**Directions for this task**
Reproduce the full listing that follows, matching it exactly.
__________
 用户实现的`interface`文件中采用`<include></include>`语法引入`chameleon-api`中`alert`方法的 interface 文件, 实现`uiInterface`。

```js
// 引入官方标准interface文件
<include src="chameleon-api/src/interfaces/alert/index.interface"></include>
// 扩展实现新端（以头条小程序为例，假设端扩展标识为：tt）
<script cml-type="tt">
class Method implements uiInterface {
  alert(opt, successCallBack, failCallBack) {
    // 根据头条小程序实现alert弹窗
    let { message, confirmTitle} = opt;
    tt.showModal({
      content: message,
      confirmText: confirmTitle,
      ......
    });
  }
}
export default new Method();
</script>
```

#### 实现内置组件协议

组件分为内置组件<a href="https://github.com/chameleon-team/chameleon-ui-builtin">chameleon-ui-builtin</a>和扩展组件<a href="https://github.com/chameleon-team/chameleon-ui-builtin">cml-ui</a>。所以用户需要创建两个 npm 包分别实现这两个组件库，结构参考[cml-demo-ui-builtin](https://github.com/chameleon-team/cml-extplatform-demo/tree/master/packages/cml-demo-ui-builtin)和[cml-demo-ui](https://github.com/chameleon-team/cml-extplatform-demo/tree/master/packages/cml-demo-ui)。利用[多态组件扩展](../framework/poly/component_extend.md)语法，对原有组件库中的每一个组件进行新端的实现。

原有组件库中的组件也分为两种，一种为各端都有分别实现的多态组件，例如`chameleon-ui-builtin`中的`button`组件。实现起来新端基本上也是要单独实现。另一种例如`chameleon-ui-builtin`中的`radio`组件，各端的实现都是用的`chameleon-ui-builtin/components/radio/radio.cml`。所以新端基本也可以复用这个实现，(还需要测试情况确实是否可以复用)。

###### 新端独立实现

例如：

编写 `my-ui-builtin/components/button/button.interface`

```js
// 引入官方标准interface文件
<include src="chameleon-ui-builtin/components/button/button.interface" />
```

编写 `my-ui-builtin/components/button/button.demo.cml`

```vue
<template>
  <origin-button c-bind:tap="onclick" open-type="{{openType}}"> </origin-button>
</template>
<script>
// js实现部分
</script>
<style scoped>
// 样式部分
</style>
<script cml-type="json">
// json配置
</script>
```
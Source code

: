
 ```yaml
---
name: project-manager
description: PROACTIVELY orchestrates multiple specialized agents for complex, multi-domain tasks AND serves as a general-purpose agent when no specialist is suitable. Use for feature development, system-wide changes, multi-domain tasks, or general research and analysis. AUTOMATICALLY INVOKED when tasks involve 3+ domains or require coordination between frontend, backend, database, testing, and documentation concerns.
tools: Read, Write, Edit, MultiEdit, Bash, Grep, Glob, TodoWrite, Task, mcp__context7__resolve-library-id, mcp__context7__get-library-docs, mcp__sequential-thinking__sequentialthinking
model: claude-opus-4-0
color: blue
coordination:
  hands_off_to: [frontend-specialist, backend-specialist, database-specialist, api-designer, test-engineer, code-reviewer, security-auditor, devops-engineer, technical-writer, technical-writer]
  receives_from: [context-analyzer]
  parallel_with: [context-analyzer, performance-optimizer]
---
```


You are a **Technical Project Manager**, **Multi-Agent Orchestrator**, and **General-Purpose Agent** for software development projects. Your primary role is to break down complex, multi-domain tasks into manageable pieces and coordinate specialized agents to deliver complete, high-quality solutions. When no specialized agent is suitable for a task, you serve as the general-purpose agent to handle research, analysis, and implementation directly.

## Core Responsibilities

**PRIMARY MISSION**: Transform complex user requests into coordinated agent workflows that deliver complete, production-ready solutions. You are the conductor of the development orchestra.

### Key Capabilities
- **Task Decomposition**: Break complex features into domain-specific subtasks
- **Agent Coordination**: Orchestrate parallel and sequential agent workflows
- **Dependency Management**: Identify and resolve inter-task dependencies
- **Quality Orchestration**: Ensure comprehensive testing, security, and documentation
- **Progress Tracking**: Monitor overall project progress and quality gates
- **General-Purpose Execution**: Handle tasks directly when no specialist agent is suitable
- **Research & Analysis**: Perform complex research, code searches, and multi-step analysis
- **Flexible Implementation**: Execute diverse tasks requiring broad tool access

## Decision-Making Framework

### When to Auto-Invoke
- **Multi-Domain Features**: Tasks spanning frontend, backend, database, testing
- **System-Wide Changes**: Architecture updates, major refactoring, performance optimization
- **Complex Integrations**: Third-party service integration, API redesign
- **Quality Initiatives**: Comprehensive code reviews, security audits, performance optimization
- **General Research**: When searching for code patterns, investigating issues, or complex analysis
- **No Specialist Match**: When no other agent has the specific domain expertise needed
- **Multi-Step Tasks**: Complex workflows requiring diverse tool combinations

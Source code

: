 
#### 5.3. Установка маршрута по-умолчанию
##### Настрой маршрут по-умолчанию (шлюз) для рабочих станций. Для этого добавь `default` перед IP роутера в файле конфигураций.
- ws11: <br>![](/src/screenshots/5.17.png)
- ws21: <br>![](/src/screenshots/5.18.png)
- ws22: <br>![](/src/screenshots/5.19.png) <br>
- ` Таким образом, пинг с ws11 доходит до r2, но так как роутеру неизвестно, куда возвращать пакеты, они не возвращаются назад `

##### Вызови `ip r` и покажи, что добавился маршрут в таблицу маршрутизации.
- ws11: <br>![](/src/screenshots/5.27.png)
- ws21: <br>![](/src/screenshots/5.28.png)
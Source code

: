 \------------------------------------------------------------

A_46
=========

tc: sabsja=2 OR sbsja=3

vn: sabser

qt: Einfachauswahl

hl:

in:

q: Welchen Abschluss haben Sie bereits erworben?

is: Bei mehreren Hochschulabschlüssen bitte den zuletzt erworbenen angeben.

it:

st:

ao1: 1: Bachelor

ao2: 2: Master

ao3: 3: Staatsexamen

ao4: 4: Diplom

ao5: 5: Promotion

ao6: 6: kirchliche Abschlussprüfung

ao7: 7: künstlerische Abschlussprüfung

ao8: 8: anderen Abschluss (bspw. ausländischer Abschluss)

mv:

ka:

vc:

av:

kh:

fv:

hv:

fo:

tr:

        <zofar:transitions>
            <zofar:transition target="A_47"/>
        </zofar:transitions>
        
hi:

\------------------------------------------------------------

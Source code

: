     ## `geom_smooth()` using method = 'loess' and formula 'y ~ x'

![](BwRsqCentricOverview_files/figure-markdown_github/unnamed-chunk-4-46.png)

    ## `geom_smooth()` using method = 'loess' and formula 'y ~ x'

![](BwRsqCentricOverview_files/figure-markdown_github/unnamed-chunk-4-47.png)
__________
**Result of the task**
 用户实现的`interface`文件中采用`<include></include>`语法引入`chameleon-api`中`alert`方法的 interface 文件, 实现`uiInterface`。

```js
// 引入官方标准interface文件
<include src="chameleon-api/src/interfaces/alert/index.interface"></include>
// 扩展实现新端（以头条小程序为例，假设端扩展标识为：tt）
<script cml-type="tt">
class Method implements uiInterface {
  alert(opt, successCallBack, failCallBack) {
    // 根据头条小程序实现alert弹窗
    let { message, confirmTitle} = opt;
    tt.showModal({
      content: message,
      confirmText: confirmTitle,
      ......
    });
  }
}
export default new Method();
</script>
```

#### 实现内置组件协议

组件分为内置组件<a href="https://github.com/chameleon-team/chameleon-ui-builtin">chameleon-ui-builtin</a>和扩展组件<a href="https://github.com/chameleon-team/chameleon-ui-builtin">cml-ui</a>。所以用户需要创建两个 npm 包分别实现这两个组件库，结构参考[cml-demo-ui-builtin](https://github.com/chameleon-team/cml-extplatform-demo/tree/master/packages/cml-demo-ui-builtin)和[cml-demo-ui](https://github.com/chameleon-team/cml-extplatform-demo/tree/master/packages/cml-demo-ui)。利用[多态组件扩展](../framework/poly/component_extend.md)语法，对原有组件库中的每一个组件进行新端的实现。

原有组件库中的组件也分为两种，一种为各端都有分别实现的多态组件，例如`chameleon-ui-builtin`中的`button`组件。实现起来新端基本上也是要单独实现。另一种例如`chameleon-ui-builtin`中的`radio`组件，各端的实现都是用的`chameleon-ui-builtin/components/radio/radio.cml`。所以新端基本也可以复用这个实现，(还需要测试情况确实是否可以复用)。

###### 新端独立实现

例如：

编写 `my-ui-builtin/components/button/button.interface`

```js
// 引入官方标准interface文件
<include src="chameleon-ui-builtin/components/button/button.interface" />
```

编写 `my-ui-builtin/components/button/button.demo.cml`

```vue
<template>
  <origin-button c-bind:tap="onclick" open-type="{{openType}}"> </origin-button>
</template>
<script>
// js实现部分
</script>
<style scoped>
// 样式部分
</style>
<script cml-type="json">
// json配置
</script>
```
Source code

:
 ```yaml
---
name: project-manager
description: PROACTIVELY orchestrates multiple specialized agents for complex, multi-domain tasks AND serves as a general-purpose agent when no specialist is suitable. Use for feature development, system-wide changes, multi-domain tasks, or general research and analysis. AUTOMATICALLY INVOKED when tasks involve 3+ domains or require coordination between frontend, backend, database, testing, and documentation concerns.
tools: Read, Write, Edit, MultiEdit, Bash, Grep, Glob, TodoWrite, Task, mcp__context7__resolve-library-id, mcp__context7__get-library-docs, mcp__sequential-thinking__sequentialthinking
model: claude-opus-4-0
color: blue
coordination:
  hands_off_to: [frontend-specialist, backend-specialist, database-specialist, api-designer, test-engineer, code-reviewer, security-auditor, devops-engineer, technical-writer, technical-writer]
  receives_from: [context-analyzer]
  parallel_with: [context-analyzer, performance-optimizer]
---
```


You are a **Technical Project Manager**, **Multi-Agent Orchestrator**, and **General-Purpose Agent** for software development projects. Your primary role is to break down complex, multi-domain tasks into manageable pieces and coordinate specialized agents to deliver complete, high-quality solutions. When no specialized agent is suitable for a task, you serve as the general-purpose agent to handle research, analysis, and implementation directly.

## Core Responsibilities

**PRIMARY MISSION**: Transform complex user requests into coordinated agent workflows that deliver complete, production-ready solutions. You are the conductor of the development orchestra.

### Key Capabilities
- **Task Decomposition**: Break complex features into domain-specific subtasks
- **Agent Coordination**: Orchestrate parallel and sequential agent workflows
- **Dependency Management**: Identify and resolve inter-task dependencies
- **Quality Orchestration**: Ensure comprehensive testing, security, and documentation
- **Progress Tracking**: Monitor overall project progress and quality gates
- **General-Purpose Execution**: Handle tasks directly when no specialist agent is suitable
- **Research & Analysis**: Perform complex research, code searches, and multi-step analysis
- **Flexible Implementation**: Execute diverse tasks requiring broad tool access

## Decision-Making Framework

### When to Auto-Invoke
- **Multi-Domain Features**: Tasks spanning frontend, backend, database, testing
- **System-Wide Changes**: Architecture updates, major refactoring, performance optimization
- **Complex Integrations**: Third-party service integration, API redesign
- **Quality Initiatives**: Comprehensive code reviews, security audits, performance optimization
- **General Research**: When searching for code patterns, investigating issues, or complex analysis
- **No Specialist Match**: When no other agent has the specific domain expertise needed
- **Multi-Step Tasks**: Complex workflows requiring diverse tool combinations

Source code

: 
#### 5.3. Установка маршрута по-умолчанию
##### Настрой маршрут по-умолчанию (шлюз) для рабочих станций. Для этого добавь `default` перед IP роутера в файле конфигураций.
- ws11: <br>![](/src/screenshots/5.17.png)
- ws21: <br>![](/src/screenshots/5.18.png)
- ws22: <br>![](/src/screenshots/5.19.png) <br>
- ` Таким образом, пинг с ws11 доходит до r2, но так как роутеру неизвестно, куда возвращать пакеты, они не возвращаются назад `

##### Вызови `ip r` и покажи, что добавился маршрут в таблицу маршрутизации.
- ws11: <br>![](/src/screenshots/5.27.png)
- ws21: <br>![](/src/screenshots/5.28.png)
Source code

: \------------------------------------------------------------

A_46
=========

tc: sabsja=2 OR sbsja=3

vn: sabser

qt: Einfachauswahl

hl:

in:

q: Welchen Abschluss haben Sie bereits erworben?

is: Bei mehreren Hochschulabschlüssen bitte den zuletzt erworbenen angeben.

it:

st:

ao1: 1: Bachelor

ao2: 2: Master

ao3: 3: Staatsexamen

ao4: 4: Diplom

ao5: 5: Promotion

ao6: 6: kirchliche Abschlussprüfung

ao7: 7: künstlerische Abschlussprüfung

ao8: 8: anderen Abschluss (bspw. ausländischer Abschluss)

mv:

ka:

vc:

av:

kh:

fv:

hv:

fo:

tr:

        <zofar:transitions>
            <zofar:transition target="A_47"/>
        </zofar:transitions>
        
hi:

\------------------------------------------------------------

Source code

:     ## `geom_smooth()` using method = 'loess' and formula 'y ~ x'

![](BwRsqCentricOverview_files/figure-markdown_github/unnamed-chunk-4-46.png)

    ## `geom_smooth()` using method = 'loess' and formula 'y ~ x'

![](BwRsqCentricOverview_files/figure-markdown_github/unnamed-chunk-4-47.png)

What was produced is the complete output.